[Given data]:
+---+
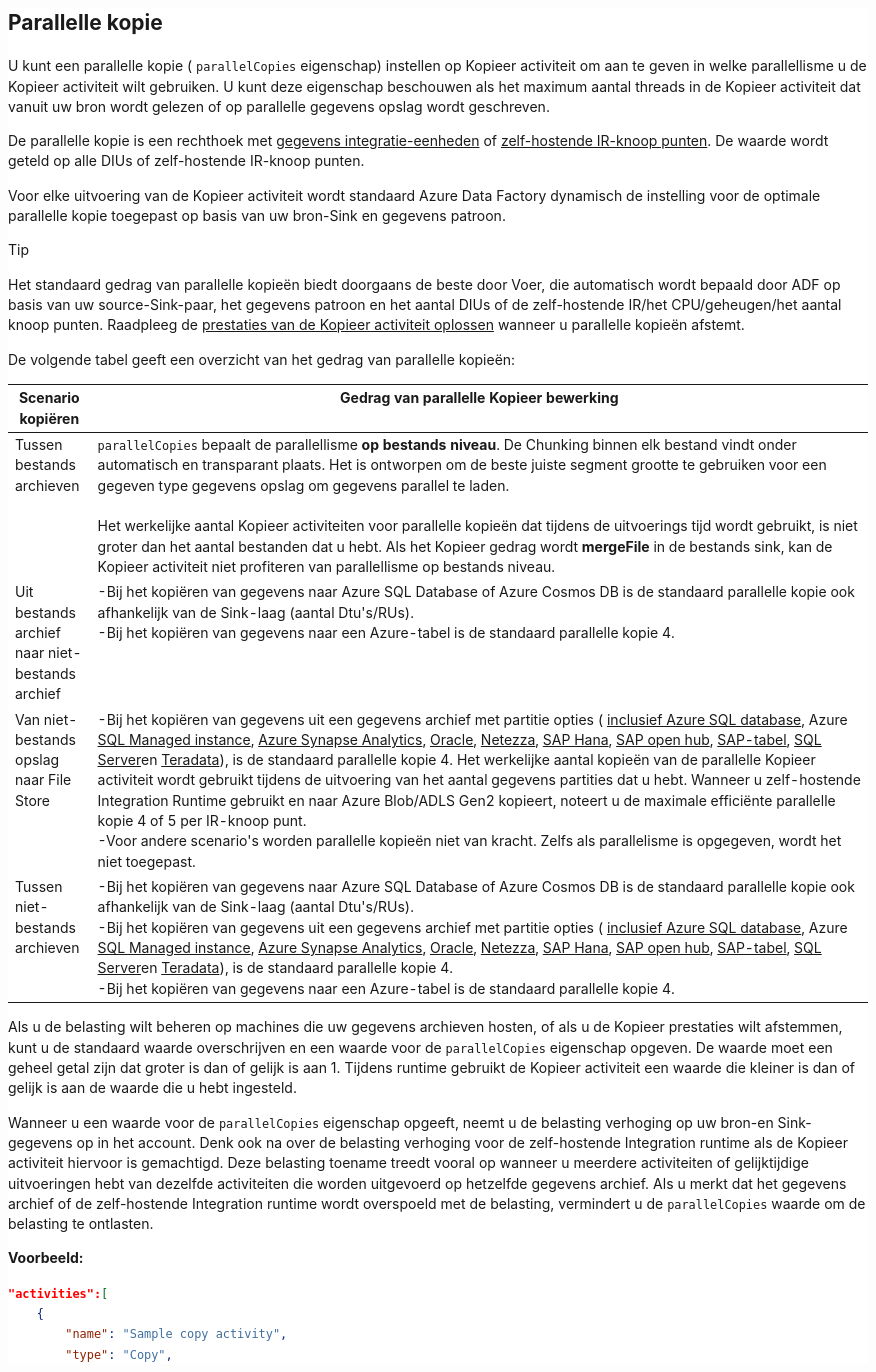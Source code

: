 ## <a name="parallel-copy"></a>Parallelle kopie

U kunt een parallelle kopie ( `parallelCopies` eigenschap) instellen op Kopieer activiteit om aan te geven in welke parallellisme u de Kopieer activiteit wilt gebruiken. U kunt deze eigenschap beschouwen als het maximum aantal threads in de Kopieer activiteit dat vanuit uw bron wordt gelezen of op parallelle gegevens opslag wordt geschreven.

De parallelle kopie is een rechthoek met [gegevens integratie-eenheden](#data-integration-units) of [zelf-hostende IR-knoop punten](#self-hosted-integration-runtime-scalability). De waarde wordt geteld op alle DIUs of zelf-hostende IR-knoop punten.

Voor elke uitvoering van de Kopieer activiteit wordt standaard Azure Data Factory dynamisch de instelling voor de optimale parallelle kopie toegepast op basis van uw bron-Sink en gegevens patroon. 

> [!TIP]
> Het standaard gedrag van parallelle kopieën biedt doorgaans de beste door Voer, die automatisch wordt bepaald door ADF op basis van uw source-Sink-paar, het gegevens patroon en het aantal DIUs of de zelf-hostende IR/het CPU/geheugen/het aantal knoop punten. Raadpleeg de [prestaties van de Kopieer activiteit oplossen](copy-activity-performance-troubleshooting.md) wanneer u parallelle kopieën afstemt.

De volgende tabel geeft een overzicht van het gedrag van parallelle kopieën:

| Scenario kopiëren | Gedrag van parallelle Kopieer bewerking |
| --- | --- |
| Tussen bestands archieven | `parallelCopies` bepaalt de parallellisme **op bestands niveau**. De Chunking binnen elk bestand vindt onder automatisch en transparant plaats. Het is ontworpen om de beste juiste segment grootte te gebruiken voor een gegeven type gegevens opslag om gegevens parallel te laden. <br/><br/>Het werkelijke aantal Kopieer activiteiten voor parallelle kopieën dat tijdens de uitvoerings tijd wordt gebruikt, is niet groter dan het aantal bestanden dat u hebt. Als het Kopieer gedrag wordt **mergeFile** in de bestands sink, kan de Kopieer activiteit niet profiteren van parallellisme op bestands niveau. |
| Uit bestands archief naar niet-bestands archief | -Bij het kopiëren van gegevens naar Azure SQL Database of Azure Cosmos DB is de standaard parallelle kopie ook afhankelijk van de Sink-laag (aantal Dtu's/RUs).<br>-Bij het kopiëren van gegevens naar een Azure-tabel is de standaard parallelle kopie 4. |
| Van niet-bestands opslag naar File Store | -Bij het kopiëren van gegevens uit een gegevens archief met partitie opties ( [inclusief Azure SQL database](connector-azure-sql-database.md#azure-sql-database-as-the-source), Azure [SQL Managed instance](connector-azure-sql-managed-instance.md#sql-managed-instance-as-a-source), [Azure Synapse Analytics](connector-azure-sql-data-warehouse.md#azure-synapse-analytics-as-the-source), [Oracle](connector-oracle.md#oracle-as-source), [Netezza](connector-netezza.md#netezza-as-source), [SAP Hana](connector-sap-hana.md#sap-hana-as-source), [SAP open hub](connector-sap-business-warehouse-open-hub.md#sap-bw-open-hub-as-source), [SAP-tabel](connector-sap-table.md#sap-table-as-source), [SQL Server](connector-sql-server.md#sql-server-as-a-source)en [Teradata](connector-teradata.md#teradata-as-source)), is de standaard parallelle kopie 4. Het werkelijke aantal kopieën van de parallelle Kopieer activiteit wordt gebruikt tijdens de uitvoering van het aantal gegevens partities dat u hebt. Wanneer u zelf-hostende Integration Runtime gebruikt en naar Azure Blob/ADLS Gen2 kopieert, noteert u de maximale efficiënte parallelle kopie 4 of 5 per IR-knoop punt.<br>-Voor andere scenario's worden parallelle kopieën niet van kracht. Zelfs als parallelisme is opgegeven, wordt het niet toegepast. |
| Tussen niet-bestands archieven | -Bij het kopiëren van gegevens naar Azure SQL Database of Azure Cosmos DB is de standaard parallelle kopie ook afhankelijk van de Sink-laag (aantal Dtu's/RUs).<br/>-Bij het kopiëren van gegevens uit een gegevens archief met partitie opties ( [inclusief Azure SQL database](connector-azure-sql-database.md#azure-sql-database-as-the-source), Azure [SQL Managed instance](connector-azure-sql-managed-instance.md#sql-managed-instance-as-a-source), [Azure Synapse Analytics](connector-azure-sql-data-warehouse.md#azure-synapse-analytics-as-the-source), [Oracle](connector-oracle.md#oracle-as-source), [Netezza](connector-netezza.md#netezza-as-source), [SAP Hana](connector-sap-hana.md#sap-hana-as-source), [SAP open hub](connector-sap-business-warehouse-open-hub.md#sap-bw-open-hub-as-source), [SAP-tabel](connector-sap-table.md#sap-table-as-source), [SQL Server](connector-sql-server.md#sql-server-as-a-source)en [Teradata](connector-teradata.md#teradata-as-source)), is de standaard parallelle kopie 4.<br>-Bij het kopiëren van gegevens naar een Azure-tabel is de standaard parallelle kopie 4. |

Als u de belasting wilt beheren op machines die uw gegevens archieven hosten, of als u de Kopieer prestaties wilt afstemmen, kunt u de standaard waarde overschrijven en een waarde voor de `parallelCopies` eigenschap opgeven. De waarde moet een geheel getal zijn dat groter is dan of gelijk is aan 1. Tijdens runtime gebruikt de Kopieer activiteit een waarde die kleiner is dan of gelijk is aan de waarde die u hebt ingesteld.

Wanneer u een waarde voor de `parallelCopies` eigenschap opgeeft, neemt u de belasting verhoging op uw bron-en Sink-gegevens op in het account. Denk ook na over de belasting verhoging voor de zelf-hostende Integration runtime als de Kopieer activiteit hiervoor is gemachtigd. Deze belasting toename treedt vooral op wanneer u meerdere activiteiten of gelijktijdige uitvoeringen hebt van dezelfde activiteiten die worden uitgevoerd op hetzelfde gegevens archief. Als u merkt dat het gegevens archief of de zelf-hostende Integration runtime wordt overspoeld met de belasting, vermindert u de `parallelCopies` waarde om de belasting te ontlasten.

**Voorbeeld:**

```json
"activities":[
    {
        "name": "Sample copy activity",
        "type": "Copy",
```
+---+
[Work request]:
Write out exactly the lines that fall from the line with "De volgende tabel" to the line with "Uit bestands archief" in the records above, keeping both ends.

[Answer]:
De volgende tabel geeft een overzicht van het gedrag van parallelle kopieën:

| Scenario kopiëren | Gedrag van parallelle Kopieer bewerking |
| --- | --- |
| Tussen bestands archieven | `parallelCopies` bepaalt de parallellisme **op bestands niveau**. De Chunking binnen elk bestand vindt onder automatisch en transparant plaats. Het is ontworpen om de beste juiste segment grootte te gebruiken voor een gegeven type gegevens opslag om gegevens parallel te laden. <br/><br/>Het werkelijke aantal Kopieer activiteiten voor parallelle kopieën dat tijdens de uitvoerings tijd wordt gebruikt, is niet groter dan het aantal bestanden dat u hebt. Als het Kopieer gedrag wordt **mergeFile** in de bestands sink, kan de Kopieer activiteit niet profiteren van parallellisme op bestands niveau. |
| Uit bestands archief naar niet-bestands archief | -Bij het kopiëren van gegevens naar Azure SQL Database of Azure Cosmos DB is de standaard parallelle kopie ook afhankelijk van de Sink-laag (aantal Dtu's/RUs).<br>-Bij het kopiëren van gegevens naar een Azure-tabel is de standaard parallelle kopie 4. |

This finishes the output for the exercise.